### Data supplied
*****

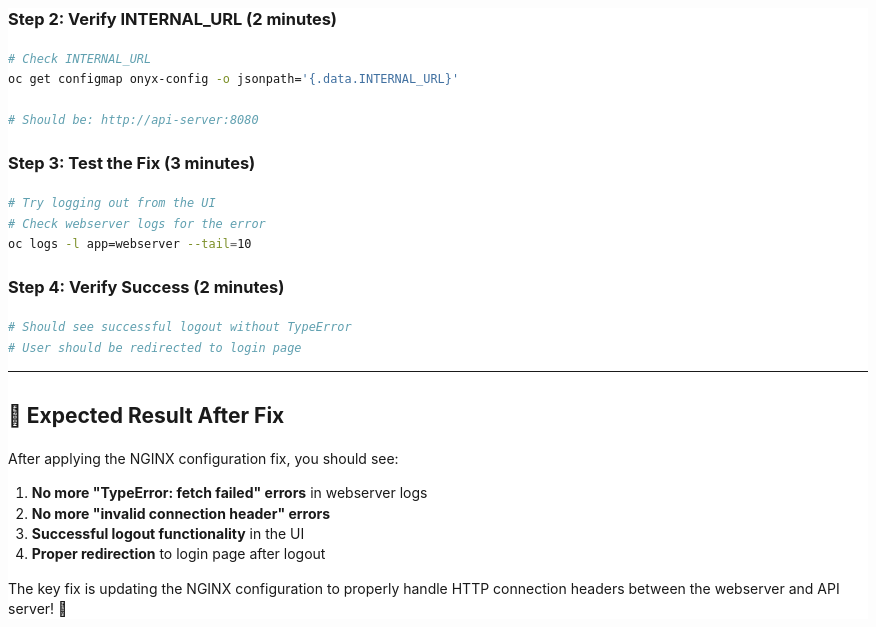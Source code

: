 ### **Step 2: Verify INTERNAL_URL (2 minutes)**
```bash
# Check INTERNAL_URL
oc get configmap onyx-config -o jsonpath='{.data.INTERNAL_URL}'

# Should be: http://api-server:8080
```

### **Step 3: Test the Fix (3 minutes)**
```bash
# Try logging out from the UI
# Check webserver logs for the error
oc logs -l app=webserver --tail=10
```

### **Step 4: Verify Success (2 minutes)**
```bash
# Should see successful logout without TypeError
# User should be redirected to login page
```

---

## 🎉 **Expected Result After Fix**

After applying the NGINX configuration fix, you should see:

1. **No more "TypeError: fetch failed" errors** in webserver logs
2. **No more "invalid connection header" errors**
3. **Successful logout functionality** in the UI
4. **Proper redirection** to login page after logout

The key fix is updating the NGINX configuration to properly handle HTTP connection headers between the webserver and API server! 🎯
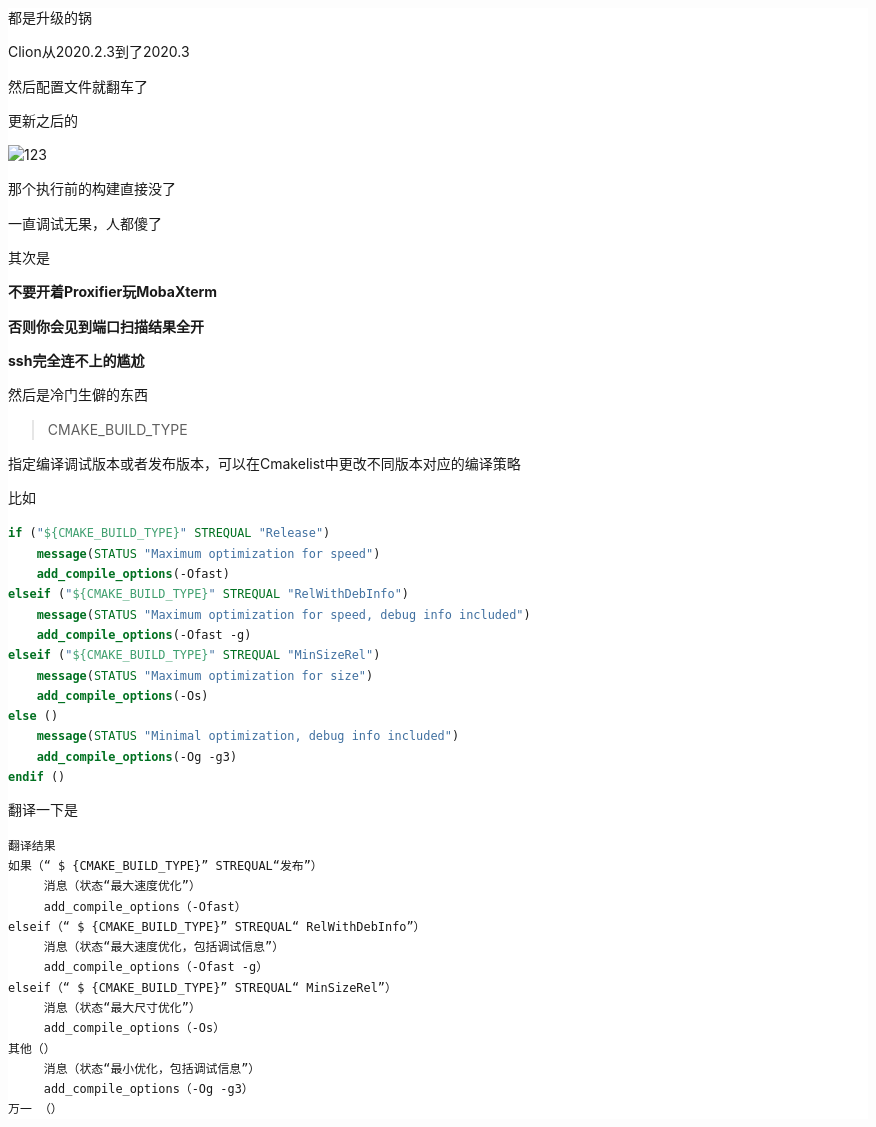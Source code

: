 都是升级的锅

Clion从2020.2.3到了2020.3

然后配置文件就翻车了

更新之后的

![123](https://raw.githubusercontent.com/xutongxin1/xutongxin1.github.io/master/asset/日志/image-20201205012250543.png)

那个执行前的构建直接没了

一直调试无果，人都傻了



其次是

**不要开着Proxifier玩MobaXterm**

**否则你会见到端口扫描结果全开**

**ssh完全连不上的尴尬**





然后是冷门生僻的东西

> CMAKE_BUILD_TYPE

指定编译调试版本或者发布版本，可以在Cmakelist中更改不同版本对应的编译策略

比如

```cmake
if ("${CMAKE_BUILD_TYPE}" STREQUAL "Release")
    message(STATUS "Maximum optimization for speed")
    add_compile_options(-Ofast)
elseif ("${CMAKE_BUILD_TYPE}" STREQUAL "RelWithDebInfo")
    message(STATUS "Maximum optimization for speed, debug info included")
    add_compile_options(-Ofast -g)
elseif ("${CMAKE_BUILD_TYPE}" STREQUAL "MinSizeRel")
    message(STATUS "Maximum optimization for size")
    add_compile_options(-Os)
else ()
    message(STATUS "Minimal optimization, debug info included")
    add_compile_options(-Og -g3)
endif ()
```

翻译一下是

```
翻译结果
如果（“ $ {CMAKE_BUILD_TYPE}” STREQUAL“发布”）
     消息（状态“最大速度优化”）
     add_compile_options（-Ofast）
elseif（“ $ {CMAKE_BUILD_TYPE}” STREQUAL“ RelWithDebInfo”）
     消息（状态“最大速度优化，包括调试信息”）
     add_compile_options（-Ofast -g）
elseif（“ $ {CMAKE_BUILD_TYPE}” STREQUAL“ MinSizeRel”）
     消息（状态“最大尺寸优化”）
     add_compile_options（-Os）
其他（）
     消息（状态“最小优化，包括调试信息”）
     add_compile_options（-Og -g3）
万一 （）
```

*****

### Your objective
Restate each line of the material word for word, skipping any picture.

### The completed task
Source code

: ### **Step 2: Verify INTERNAL_URL (2 minutes)**
```bash
# Check INTERNAL_URL
oc get configmap onyx-config -o jsonpath='{.data.INTERNAL_URL}'

# Should be: http://api-server:8080
```

### **Step 3: Test the Fix (3 minutes)**
```bash
# Try logging out from the UI
# Check webserver logs for the error
oc logs -l app=webserver --tail=10
```

### **Step 4: Verify Success (2 minutes)**
```bash
# Should see successful logout without TypeError
# User should be redirected to login page
```

---

## 🎉 **Expected Result After Fix**

After applying the NGINX configuration fix, you should see:

1. **No more "TypeError: fetch failed" errors** in webserver logs
2. **No more "invalid connection header" errors**
3. **Successful logout functionality** in the UI
4. **Proper redirection** to login page after logout

The key fix is updating the NGINX configuration to properly handle HTTP connection headers between the webserver and API server! 🎯
Source code

: 都是升级的锅

Clion从2020.2.3到了2020.3

然后配置文件就翻车了

更新之后的

![123](https://raw.githubusercontent.com/xutongxin1/xutongxin1.github.io/master/asset/日志/image-20201205012250543.png)

那个执行前的构建直接没了

一直调试无果，人都傻了



其次是

**不要开着Proxifier玩MobaXterm**

**否则你会见到端口扫描结果全开**

**ssh完全连不上的尴尬**





然后是冷门生僻的东西

> CMAKE_BUILD_TYPE

指定编译调试版本或者发布版本，可以在Cmakelist中更改不同版本对应的编译策略

比如

```cmake
if ("${CMAKE_BUILD_TYPE}" STREQUAL "Release")
    message(STATUS "Maximum optimization for speed")
    add_compile_options(-Ofast)
elseif ("${CMAKE_BUILD_TYPE}" STREQUAL "RelWithDebInfo")
    message(STATUS "Maximum optimization for speed, debug info included")
    add_compile_options(-Ofast -g)
elseif ("${CMAKE_BUILD_TYPE}" STREQUAL "MinSizeRel")
    message(STATUS "Maximum optimization for size")
    add_compile_options(-Os)
else ()
    message(STATUS "Minimal optimization, debug info included")
    add_compile_options(-Og -g3)
endif ()
```

翻译一下是

```
翻译结果
如果（“ $ {CMAKE_BUILD_TYPE}” STREQUAL“发布”）
     消息（状态“最大速度优化”）
     add_compile_options（-Ofast）
elseif（“ $ {CMAKE_BUILD_TYPE}” STREQUAL“ RelWithDebInfo”）
     消息（状态“最大速度优化，包括调试信息”）
     add_compile_options（-Ofast -g）
elseif（“ $ {CMAKE_BUILD_TYPE}” STREQUAL“ MinSizeRel”）
     消息（状态“最大尺寸优化”）
     add_compile_options（-Os）
其他（）
     消息（状态“最小优化，包括调试信息”）
     add_compile_options（-Og -g3）
万一 （）
```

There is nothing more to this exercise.